My lungs inflate on a rush of air.

But my sister’s words don’t stop.

“I know I told you to fix it for her and I honestly thought it would be like what you did for Ivy, for me, but Damon…there’s more between you two.” A beat. “And just swooping in to make things right and backing off is never going to be enough for you—not for either one of you.”

She’s not wrong.

The intractable draw. The unquenchable need.

The desire to claim and ravish and keep.

“And because of that—and the likelihood of alone time near horizontal surfaces by having your choice of hotel rooms—” She laughs lightly. “I’m guessing things changed for the better.” My sister’s voice gentles. “Even if you don’t believe that right now.”

Still not wrong.

Dammit, why does she have to be so fucking smart?

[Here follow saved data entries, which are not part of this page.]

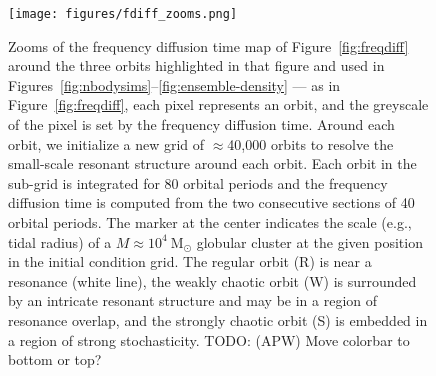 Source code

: \documentclass[letterpaper,12pt,preprint]{aastex}
\newcommand{\msun}{\ensuremath{\mathrm{M}_\odot}}
\newcommand{\todo}[2]{{\color{red} TODO: (\MakeUppercase{#1}) #2}}
\begin{document}
\clearpage
\begin{figure}[p]
\begin{center}
\texttt{[image: figures/fdiff\_zooms.png]}
\caption{Zooms of the frequency diffusion time map of Figure~\ref{fig:freqdiff} around the three orbits highlighted in that figure and used in Figures~\ref{fig:nbodysims}--\ref{fig:ensemble-density} --- as in Figure~\ref{fig:freqdiff}, each pixel represents an orbit, and the greyscale of the pixel is set by the frequency diffusion time. Around each orbit, we initialize a new grid of $\approx$40,000 orbits to resolve the small-scale resonant structure around each orbit. Each orbit in the sub-grid is integrated for 80 orbital periods and the frequency diffusion time is computed from the two consecutive sections of 40 orbital periods. The marker at the center indicates the scale (e.g., tidal radius) of a $M \approx 10^4~\msun$ globular cluster at the given position in the initial condition grid. The regular orbit (R) is near a resonance (white line), the weakly chaotic orbit (W) is surrounded by an intricate resonant structure and may be in a region of resonance overlap, and the strongly chaotic orbit (S) is embedded in a region of strong stochasticity. \todo{apw}{Move colorbar to bottom or top?}}
\label{fig:fdiff-zooms}
\end{center}
\end{figure}
\end{document}
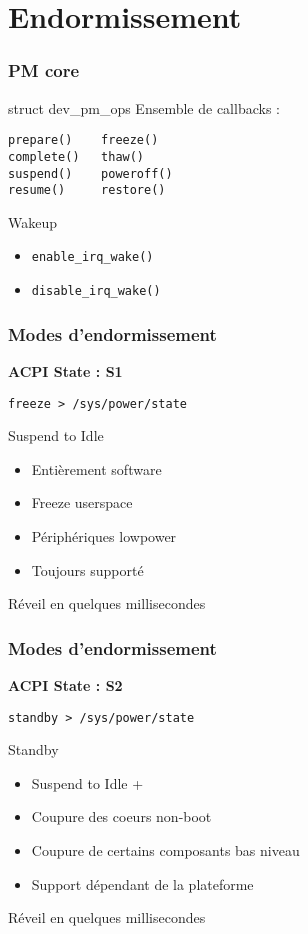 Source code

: \section{Endormissement}

\begin{frame}[fragile]
	\frametitle{PM core}
	\begin{block}{struct dev\_pm\_ops}
Ensemble de callbacks : 

\begin{verbatim}
prepare()    freeze()
complete()   thaw()
suspend()    poweroff()
resume()     restore()
\end{verbatim}
	\end{block}
	\begin{block}{Wakeup}
		\begin{itemize}
			\item \texttt{enable\_irq\_wake()}
			\item \texttt{disable\_irq\_wake()}
		\end{itemize}
	\end{block}
\end{frame}
\begin{frame}
	\frametitle{Modes d'endormissement}
	\textbf{ACPI State : S1}

	\texttt{freeze > /sys/power/state}
	\begin{block}{Suspend to Idle}
		\begin{itemize}
			\item Entièrement software
			\item Freeze userspace
			\item Périphériques lowpower
			\item Toujours supporté
		\end{itemize}
	\end{block}
	Réveil en quelques millisecondes
\end{frame}
\begin{frame}
	\frametitle{Modes d'endormissement}
	\textbf{ACPI State : S2}

	\texttt{standby > /sys/power/state}
	\begin{block}{Standby}
		\begin{itemize}
			\item Suspend to Idle +
			\item Coupure des coeurs non-boot
			\item Coupure de certains composants bas niveau
			\item Support dépendant de la plateforme
		\end{itemize}
	\end{block}
	Réveil en quelques millisecondes
\end{frame}

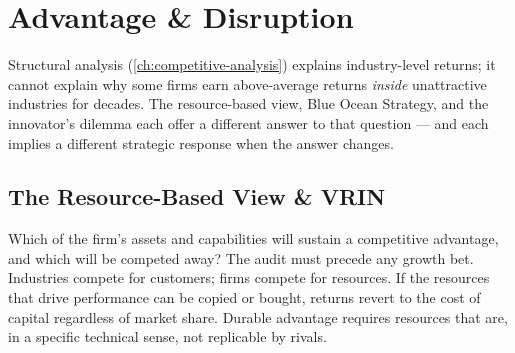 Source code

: \chapter{Advantage \& Disruption}\label{ch:advantage-and-disruption}


Structural analysis (\cref{ch:competitive-analysis}) explains industry-level returns;
it cannot explain why some firms earn above-average returns \emph{inside} unattractive
industries for decades. The resource-based view, Blue Ocean Strategy, and the innovator's
dilemma each offer a different answer to that question --- and each implies a different
strategic response when the answer changes.

\section{The Resource-Based View \& VRIN}\label{sec:rbv-vrin}

Which of the firm's assets and capabilities will sustain a competitive advantage, and
which will be competed away? The audit must precede any growth bet. Industries compete for
customers; firms compete for resources. If the resources that drive performance can be
copied or bought, returns revert to the cost of capital regardless of market share. Durable
advantage requires resources that are, in a specific technical sense, not replicable by
rivals.

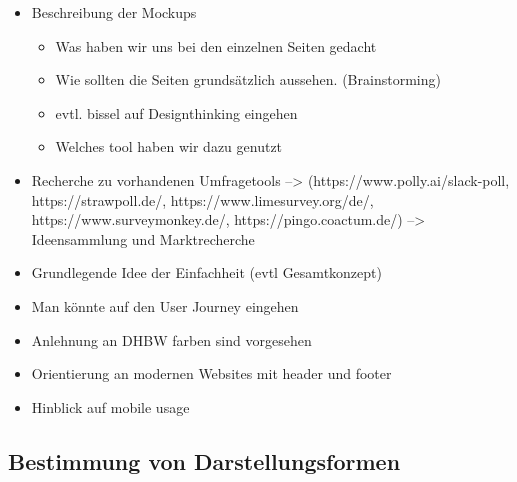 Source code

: \begin{itemize}
	\item Beschreibung der Mockups 
	 \begin{itemize}
		 \item Was haben wir uns bei den einzelnen Seiten gedacht
		 \item Wie sollten die Seiten grundsätzlich aussehen. (Brainstorming)
		 \item evtl. bissel auf Designthinking eingehen
		 \item Welches tool haben wir dazu genutzt
	 \end{itemize}
	 \item Recherche zu vorhandenen Umfragetools --> (https://www.polly.ai/slack-poll, https://strawpoll.de/, https://www.limesurvey.org/de/, https://www.surveymonkey.de/, https://pingo.coactum.de/)
	 --> Ideensammlung und Marktrecherche
	 \item Grundlegende Idee der Einfachheit (evtl Gesamtkonzept)
	 \item Man könnte auf den User Journey eingehen
	 \item Anlehnung an DHBW farben sind vorgesehen
	 \item Orientierung an modernen Websites mit header und footer
	 \item Hinblick auf mobile usage
\end{itemize}
\subsection{Bestimmung von Darstellungsformen}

Why does she have to know me so well?

“You’re scared, Damon.”

“I can’t let this happen, Ky. I can’t . One of the players looked at her butt tonight, and I almost rammed my fist down his throat. It took everything in me to walk away. If someone does more than look, if I see Hiller?—”

I clench my fists so tightly that my nails bite into my palms.

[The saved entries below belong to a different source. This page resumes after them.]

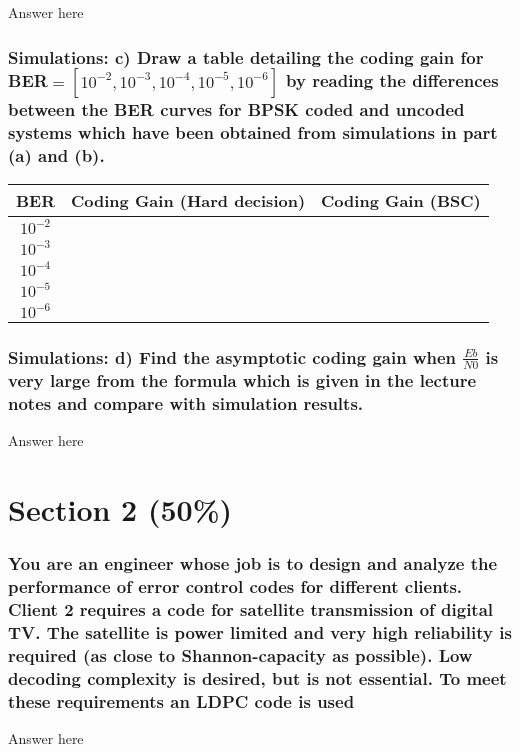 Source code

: \documentclass[a4paper]{report}
\begin{document}
Answer here \\

\subsubsection*{Simulations: c) Draw a table detailing the coding gain for BER$= [10^{−2}, 10^{−3}, 10^{−4} , 10^{−5} , 10^{−6} ]$ by reading the differences between the BER curves for BPSK coded and uncoded systems which have been obtained from simulations in part (a) and (b).}

\begin{tabular}{| c | c | c |}
\hline
BER & Coding Gain (Hard decision) & Coding Gain (BSC) \\
\hline
$10^{-2}$ & & \\
\hline
$10^{-3}$ & & \\
\hline
$10^{-4}$ & & \\
\hline
$10^{-5}$ & & \\
\hline
$10^{-6}$ & & \\
\hline
\end{tabular}

\subsubsection*{Simulations: d) Find the asymptotic coding gain when $\frac{Eb}{N0}$ is very large from the formula which is given in the lecture notes and compare with simulation results.}

Answer here \\

\section*{Section 2 (50\%)}

\subsubsection*{You are an engineer whose job is to design and analyze the performance of error
control codes for different clients. Client 2 requires a code for satellite transmission of digital TV. The satellite is power limited and very high reliability is required (as close to Shannon-capacity as possible). Low decoding complexity is desired, but is not essential. To meet these requirements an LDPC code is used}

Answer here \\
\end{document}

“I can’t lose control like that again,” I say softly. “You know why. You lived the nightmare?—”

“You’re not that man anymore, Damon,” she replies, just as softly. “You took the classes, got the therapy. You have techniques to control your anger, and you’re older and wiser and infinitely more mature. You’re not going to act without thinking, not going to do something that might hurt her.”

“How can you possibly believe that?”

“Because what you think was a nightmare for me—the attention, the fallout afterward—was the complete opposite.”

“You hated it,” I whisper.

“I hated it— hate it—but only because you suffered.” She exhales and it’s the slightest bit shaky. “Never be in any doubt that I know exactly how precious a gift it was that you gave me.”

“Ky.” Fuck, my eyes burn.

“Honey, you made it so I could dream again—and not just while I’m sleeping.”

My throat goes tight. “ Ky ,” I rasp again.

“You deserve to be more than just a man who fixes things. You deserve to have someone who looks at you the way Joey looks at you.”

Heart pounding, I ask, “How does she look at me?”

There’s a blip of quiet.

“You already know the answer to that, big bro. But”—her voice is gentle but laced with teasing—“since I know you’re reeling, I’ll give you that one.”

I inhale silently, brace for the painful pleasure of the words to come.

“Like the sun rises and sets by you.”

I close my eyes.

“Which, for the record, is the same way that you look at her.”